*DATA UNDER STUDY*.
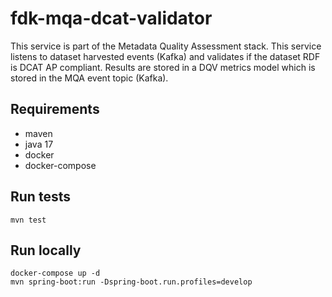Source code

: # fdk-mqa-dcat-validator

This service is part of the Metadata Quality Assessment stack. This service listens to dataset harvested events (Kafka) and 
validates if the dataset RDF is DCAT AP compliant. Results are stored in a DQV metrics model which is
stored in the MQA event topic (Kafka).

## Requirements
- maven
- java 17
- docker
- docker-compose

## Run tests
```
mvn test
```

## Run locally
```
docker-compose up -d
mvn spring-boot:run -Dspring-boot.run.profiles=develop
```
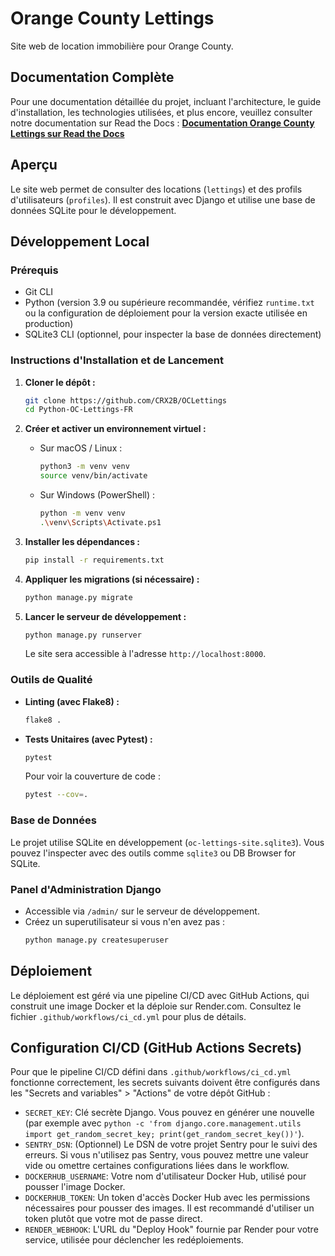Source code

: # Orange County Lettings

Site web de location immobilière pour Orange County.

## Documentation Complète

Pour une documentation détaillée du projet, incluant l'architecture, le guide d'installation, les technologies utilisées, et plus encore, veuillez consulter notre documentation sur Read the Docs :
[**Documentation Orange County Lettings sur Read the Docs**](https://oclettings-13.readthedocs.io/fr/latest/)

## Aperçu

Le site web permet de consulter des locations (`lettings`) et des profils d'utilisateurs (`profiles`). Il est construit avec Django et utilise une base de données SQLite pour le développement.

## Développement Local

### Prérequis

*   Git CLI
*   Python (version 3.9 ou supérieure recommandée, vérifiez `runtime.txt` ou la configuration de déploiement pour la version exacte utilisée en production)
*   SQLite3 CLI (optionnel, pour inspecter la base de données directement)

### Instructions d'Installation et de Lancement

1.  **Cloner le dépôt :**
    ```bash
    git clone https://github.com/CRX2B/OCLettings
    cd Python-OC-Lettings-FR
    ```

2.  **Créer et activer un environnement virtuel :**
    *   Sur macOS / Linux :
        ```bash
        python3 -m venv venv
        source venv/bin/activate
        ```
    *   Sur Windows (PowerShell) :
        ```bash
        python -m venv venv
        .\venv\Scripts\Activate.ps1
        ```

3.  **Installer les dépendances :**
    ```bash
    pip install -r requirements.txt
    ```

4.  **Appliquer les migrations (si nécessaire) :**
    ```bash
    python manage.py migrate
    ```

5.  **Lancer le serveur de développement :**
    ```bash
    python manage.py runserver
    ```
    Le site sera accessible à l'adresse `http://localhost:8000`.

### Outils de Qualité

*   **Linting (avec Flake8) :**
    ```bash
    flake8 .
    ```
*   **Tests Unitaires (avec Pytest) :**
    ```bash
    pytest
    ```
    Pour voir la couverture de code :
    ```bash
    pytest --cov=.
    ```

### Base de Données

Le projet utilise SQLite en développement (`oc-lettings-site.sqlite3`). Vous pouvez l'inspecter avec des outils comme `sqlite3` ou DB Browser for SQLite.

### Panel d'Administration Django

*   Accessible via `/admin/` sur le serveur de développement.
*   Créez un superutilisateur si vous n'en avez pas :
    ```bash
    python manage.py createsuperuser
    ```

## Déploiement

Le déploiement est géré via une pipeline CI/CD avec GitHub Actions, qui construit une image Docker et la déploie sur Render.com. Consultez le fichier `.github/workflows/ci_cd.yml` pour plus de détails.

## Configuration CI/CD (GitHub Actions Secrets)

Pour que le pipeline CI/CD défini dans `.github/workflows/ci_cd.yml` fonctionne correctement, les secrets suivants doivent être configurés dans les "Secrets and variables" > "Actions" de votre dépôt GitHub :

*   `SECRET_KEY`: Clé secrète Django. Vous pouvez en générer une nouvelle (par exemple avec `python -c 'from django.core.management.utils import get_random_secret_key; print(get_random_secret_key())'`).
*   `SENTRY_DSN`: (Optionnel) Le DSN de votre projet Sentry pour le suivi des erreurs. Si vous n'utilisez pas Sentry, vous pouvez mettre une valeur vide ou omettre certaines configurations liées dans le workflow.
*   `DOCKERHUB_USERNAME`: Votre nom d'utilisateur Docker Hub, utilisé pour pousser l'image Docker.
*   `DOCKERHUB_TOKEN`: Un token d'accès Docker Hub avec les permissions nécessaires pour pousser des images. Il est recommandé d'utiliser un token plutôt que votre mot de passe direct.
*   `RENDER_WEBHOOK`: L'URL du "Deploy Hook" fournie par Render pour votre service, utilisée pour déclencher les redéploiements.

*TASK DIRECTIONS*. Range to copy from the listing above: the line containing "## Run tests" down to the line containing "Pour une documentation", both included. Reproduce it exactly, minus the pictures, and add nothing.

*EXERCISE RESULT*.
## Run tests
```
mvn test
```

## Run locally
```
docker-compose up -d
mvn spring-boot:run -Dspring-boot.run.profiles=develop
```
Source code

: # Orange County Lettings

Site web de location immobilière pour Orange County.

## Documentation Complète

Pour une documentation détaillée du projet, incluant l'architecture, le guide d'installation, les technologies utilisées, et plus encore, veuillez consulter notre documentation sur Read the Docs :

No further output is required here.